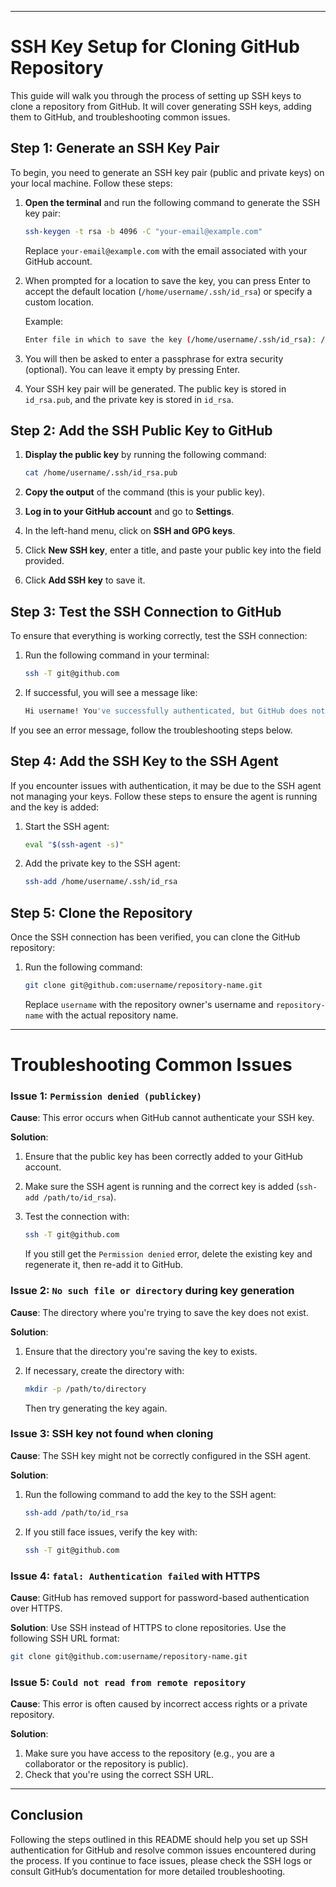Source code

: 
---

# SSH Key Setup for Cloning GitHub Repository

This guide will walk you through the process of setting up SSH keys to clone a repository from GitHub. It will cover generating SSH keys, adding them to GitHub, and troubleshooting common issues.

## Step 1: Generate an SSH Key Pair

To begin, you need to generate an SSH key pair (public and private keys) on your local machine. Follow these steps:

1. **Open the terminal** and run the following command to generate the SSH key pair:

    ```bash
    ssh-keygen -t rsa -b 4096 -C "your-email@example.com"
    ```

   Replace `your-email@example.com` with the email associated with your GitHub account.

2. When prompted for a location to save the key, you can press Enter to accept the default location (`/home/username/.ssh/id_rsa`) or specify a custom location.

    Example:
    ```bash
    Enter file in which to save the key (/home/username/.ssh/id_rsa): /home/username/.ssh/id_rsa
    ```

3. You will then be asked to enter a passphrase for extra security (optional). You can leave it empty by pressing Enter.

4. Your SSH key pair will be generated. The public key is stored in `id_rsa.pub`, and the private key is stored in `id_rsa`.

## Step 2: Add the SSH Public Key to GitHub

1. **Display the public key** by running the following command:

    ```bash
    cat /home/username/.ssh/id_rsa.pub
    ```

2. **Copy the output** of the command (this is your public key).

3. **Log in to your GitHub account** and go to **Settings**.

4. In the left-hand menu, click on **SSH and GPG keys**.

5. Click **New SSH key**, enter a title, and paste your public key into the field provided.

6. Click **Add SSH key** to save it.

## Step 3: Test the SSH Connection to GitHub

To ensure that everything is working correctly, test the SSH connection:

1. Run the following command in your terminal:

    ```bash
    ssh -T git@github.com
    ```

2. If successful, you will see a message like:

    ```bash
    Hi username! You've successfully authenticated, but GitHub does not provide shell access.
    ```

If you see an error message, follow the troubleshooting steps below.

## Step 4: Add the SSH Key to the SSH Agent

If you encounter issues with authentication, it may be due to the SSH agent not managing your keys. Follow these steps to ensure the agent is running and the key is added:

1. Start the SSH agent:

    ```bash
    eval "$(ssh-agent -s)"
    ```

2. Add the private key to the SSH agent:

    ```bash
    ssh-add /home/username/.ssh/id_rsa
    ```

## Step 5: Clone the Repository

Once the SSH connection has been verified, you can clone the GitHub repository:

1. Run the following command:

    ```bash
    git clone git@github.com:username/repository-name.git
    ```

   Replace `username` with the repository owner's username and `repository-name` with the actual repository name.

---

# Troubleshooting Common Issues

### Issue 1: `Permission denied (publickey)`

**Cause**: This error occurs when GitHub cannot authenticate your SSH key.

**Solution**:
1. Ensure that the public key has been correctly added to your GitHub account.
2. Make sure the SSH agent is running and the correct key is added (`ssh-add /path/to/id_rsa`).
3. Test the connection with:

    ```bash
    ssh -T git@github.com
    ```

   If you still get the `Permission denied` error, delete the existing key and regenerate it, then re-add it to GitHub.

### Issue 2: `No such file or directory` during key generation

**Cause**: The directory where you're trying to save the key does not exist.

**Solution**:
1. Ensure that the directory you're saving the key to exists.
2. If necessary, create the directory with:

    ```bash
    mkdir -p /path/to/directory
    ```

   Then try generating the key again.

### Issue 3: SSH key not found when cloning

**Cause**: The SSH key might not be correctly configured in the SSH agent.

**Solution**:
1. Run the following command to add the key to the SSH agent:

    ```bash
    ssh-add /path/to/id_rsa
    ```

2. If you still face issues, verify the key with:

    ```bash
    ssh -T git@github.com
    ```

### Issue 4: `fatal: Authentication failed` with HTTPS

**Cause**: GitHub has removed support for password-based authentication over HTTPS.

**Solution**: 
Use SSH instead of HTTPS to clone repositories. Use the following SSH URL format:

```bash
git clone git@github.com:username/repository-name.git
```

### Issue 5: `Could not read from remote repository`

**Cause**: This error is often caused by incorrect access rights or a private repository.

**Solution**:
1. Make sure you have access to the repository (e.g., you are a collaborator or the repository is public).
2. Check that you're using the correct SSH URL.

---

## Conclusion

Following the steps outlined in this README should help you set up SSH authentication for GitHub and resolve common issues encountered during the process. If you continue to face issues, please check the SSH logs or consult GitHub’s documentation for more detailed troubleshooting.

_WHAT THE EXERCISE ASKS_
In how many lines of the material does the word "during" appear? Respond with the number only.

_RESPONSE_
2